Wise Italian Grandfather

Why Italian Fathers and Grandfathers pass their handguns down through the family.

An old Italian man is dying. He calls his grandson to his bedside, Guido,
I wan' you lissina me. I wan' you to take-a my chrome plated .38 revolver so you will always remember me."

"But grandpa, I really don't like guns.
How about you leave me your Rolex watch instead?"

"You lissina me, boy. Somma day you gonna be runna da business ,
you gonna have a beautiful wife, lotsa money,
a big-a home and maybe a couple of bambinos. "

"Somma day you gonna come-a home and maybe finda you wife inna bed with another man.
"Whatta you gonna do then? Pointa to you watch and say, "times up'?

Gravdigr 12-27-2011 04:28 PM

1 Attachment(s)
Attachment 36350

sullage 12-27-2011 05:50 PM

I dunno if i already mentioned this one:
what sound do flat tires on an Italian car make?

dago wop wop wop

footfootfoot 12-27-2011 06:56 PM

Why didn't the Puerto Rican girl's father want her to marry a black man?
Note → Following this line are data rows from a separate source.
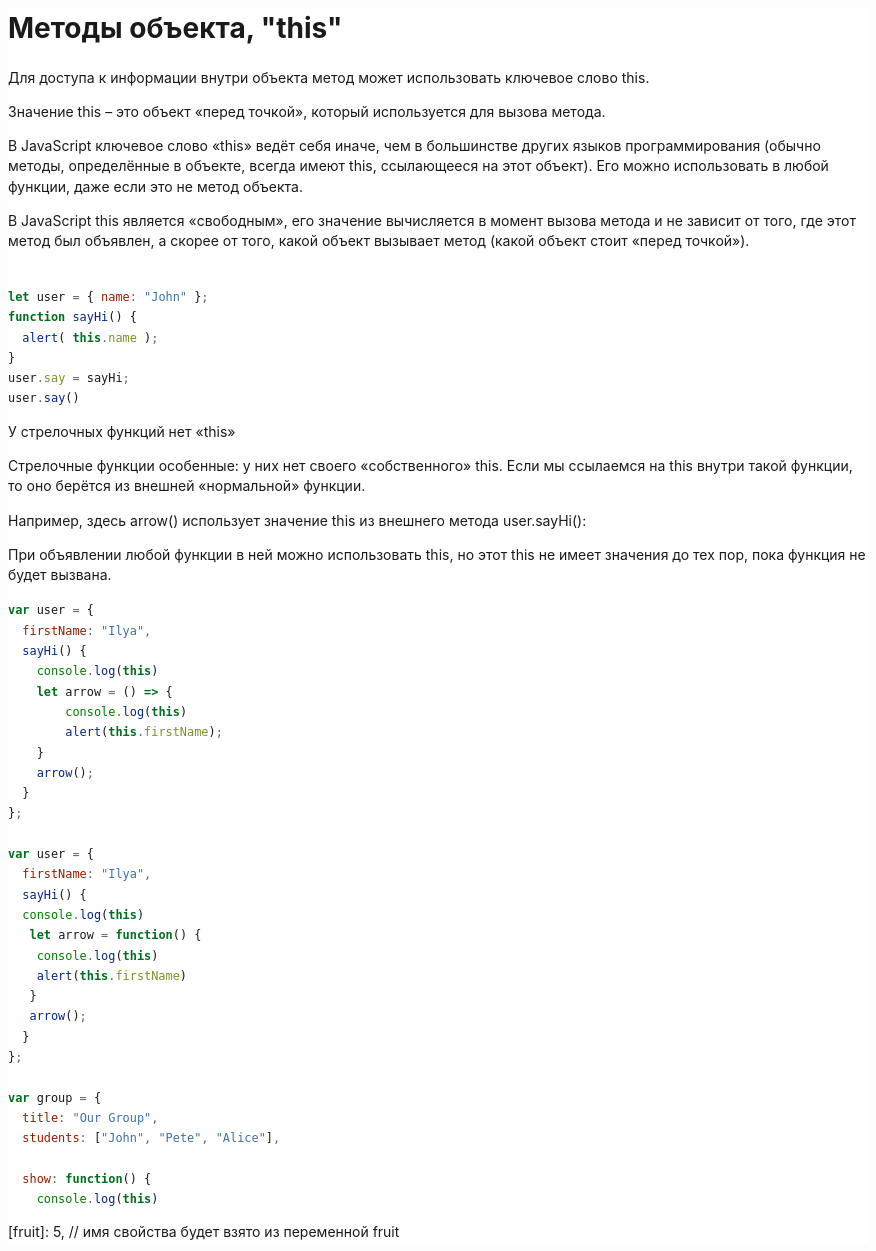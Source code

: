 
# Методы объекта, "this"

Для доступа к информации внутри объекта метод может использовать ключевое слово this.

Значение this – это объект «перед точкой», который используется для вызова метода.

В JavaScript ключевое слово «this» ведёт себя иначе, чем в большинстве других языков программирования (обычно методы, определённые в объекте, всегда имеют this, ссылающееся на этот объект). Его можно использовать в любой функции, даже если это не метод объекта.

В JavaScript this является «свободным», его значение вычисляется в момент вызова метода и не зависит от того, где этот метод был объявлен, а скорее от того, какой объект вызывает метод (какой объект стоит «перед точкой»).

```js

let user = { name: "John" };
function sayHi() {
  alert( this.name );
}
user.say = sayHi;
user.say()

```

У стрелочных функций нет «this»

Стрелочные функции особенные: у них нет своего «собственного» this. Если мы ссылаемся на this внутри такой функции, то оно берётся из внешней «нормальной» функции.

Например, здесь arrow() использует значение this из внешнего метода user.sayHi():

При объявлении любой функции в ней можно использовать this, но этот this не имеет значения до тех пор, пока функция не будет вызвана.

```js
var user = {
  firstName: "Ilya",
  sayHi() {
    console.log(this)
    let arrow = () => {
    	console.log(this)
    	alert(this.firstName);
    }
    arrow();
  }
};

var user = {
  firstName: "Ilya",
  sayHi() {
  console.log(this)
   let arrow = function() {
    console.log(this)
   	alert(this.firstName)
   }
   arrow();
  }
};

var group = {
  title: "Our Group",
  students: ["John", "Pete", "Alice"],

  show: function() {
    console.log(this)
```

  [fruit]: 5, // имя свойства будет взято из переменной fruit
He was afraid the kids would be too lazy to steal.

GunMaster357 12-27-2011 08:04 PM

A young Second Lieutenant approaches the crusty old CSM and asked about the origin of the commissioned officer insignias.

The CSM replied, "It's history and tradition ... First we give you a gold bar representing that you are very valuable and also malleable. The silver bar also represents significant value, but is less malleable. When you make Captain, your value doubles, hence the two silver bars. As a Colonel you soar over military masses, hence the eagle. As a General, you are, obviously, a star. Does that answer your question?"
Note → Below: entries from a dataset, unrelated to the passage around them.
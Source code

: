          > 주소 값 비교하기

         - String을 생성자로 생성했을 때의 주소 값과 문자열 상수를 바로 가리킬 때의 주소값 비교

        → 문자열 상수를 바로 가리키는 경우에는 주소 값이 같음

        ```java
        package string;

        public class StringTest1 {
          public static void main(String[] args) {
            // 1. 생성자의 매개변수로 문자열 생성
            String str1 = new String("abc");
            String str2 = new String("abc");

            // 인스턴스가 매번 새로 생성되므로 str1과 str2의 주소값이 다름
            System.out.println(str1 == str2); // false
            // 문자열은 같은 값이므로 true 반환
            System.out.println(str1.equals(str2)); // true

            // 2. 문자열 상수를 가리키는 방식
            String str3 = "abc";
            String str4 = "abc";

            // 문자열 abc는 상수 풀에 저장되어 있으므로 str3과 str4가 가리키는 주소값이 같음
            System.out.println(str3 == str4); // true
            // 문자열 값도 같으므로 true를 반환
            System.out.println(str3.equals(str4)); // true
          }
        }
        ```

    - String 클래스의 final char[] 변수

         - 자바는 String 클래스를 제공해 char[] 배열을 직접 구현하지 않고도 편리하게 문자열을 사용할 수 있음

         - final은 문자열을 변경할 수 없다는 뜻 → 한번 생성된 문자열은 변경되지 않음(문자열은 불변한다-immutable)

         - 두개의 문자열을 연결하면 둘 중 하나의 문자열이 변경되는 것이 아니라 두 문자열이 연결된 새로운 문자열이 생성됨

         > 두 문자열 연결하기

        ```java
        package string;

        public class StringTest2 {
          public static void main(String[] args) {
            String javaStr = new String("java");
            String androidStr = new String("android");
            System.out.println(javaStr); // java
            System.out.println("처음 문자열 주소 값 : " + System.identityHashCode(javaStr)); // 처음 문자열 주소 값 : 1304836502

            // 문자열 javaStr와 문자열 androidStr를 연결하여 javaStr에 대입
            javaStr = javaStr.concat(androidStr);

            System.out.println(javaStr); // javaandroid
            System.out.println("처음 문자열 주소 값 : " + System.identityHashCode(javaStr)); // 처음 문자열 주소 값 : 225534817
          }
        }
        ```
"Yes," said the Second Lieutenant, "but what about Majors and Lieutenant Colonels?"

"That goes waaaay back in history ... to the Garden of Eden even. You see we 've always covered our pricks with leaves."
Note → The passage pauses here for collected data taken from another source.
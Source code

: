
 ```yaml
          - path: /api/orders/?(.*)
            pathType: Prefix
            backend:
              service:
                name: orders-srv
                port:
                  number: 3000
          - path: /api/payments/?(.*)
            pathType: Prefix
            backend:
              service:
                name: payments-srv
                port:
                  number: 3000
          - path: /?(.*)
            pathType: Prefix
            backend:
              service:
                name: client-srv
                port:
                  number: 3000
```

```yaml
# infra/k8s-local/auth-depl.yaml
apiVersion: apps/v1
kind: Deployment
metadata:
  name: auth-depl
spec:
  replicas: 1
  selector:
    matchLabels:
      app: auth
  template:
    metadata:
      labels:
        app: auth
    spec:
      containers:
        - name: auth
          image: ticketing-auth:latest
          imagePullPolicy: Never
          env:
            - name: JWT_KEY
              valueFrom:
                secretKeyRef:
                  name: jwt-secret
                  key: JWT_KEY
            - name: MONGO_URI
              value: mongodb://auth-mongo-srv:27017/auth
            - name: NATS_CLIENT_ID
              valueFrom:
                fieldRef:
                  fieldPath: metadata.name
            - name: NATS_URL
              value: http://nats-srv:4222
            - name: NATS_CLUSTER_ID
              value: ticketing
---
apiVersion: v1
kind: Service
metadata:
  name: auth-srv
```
Spexxvet 12-28-2011 07:54 AM

What's the difference between a pizza and a Jew?
A pizza doesn't scream when you put it in the oven.



What's the difference between an African American and a snow tire?
A snow tire doesn't sing the blues when you put chains on it.

jimhelm 12-28-2011 09:15 AM

oh man... that last one got a guffaw. I can't wait to tell it to my black friends!

regular.joe 12-28-2011 10:03 AM

Quote:

Originally Posted by GunMaster357 (Post 783278)
A young Second Lieutenant approaches the crusty old CSM and asked about the origin of the commissioned officer insignias.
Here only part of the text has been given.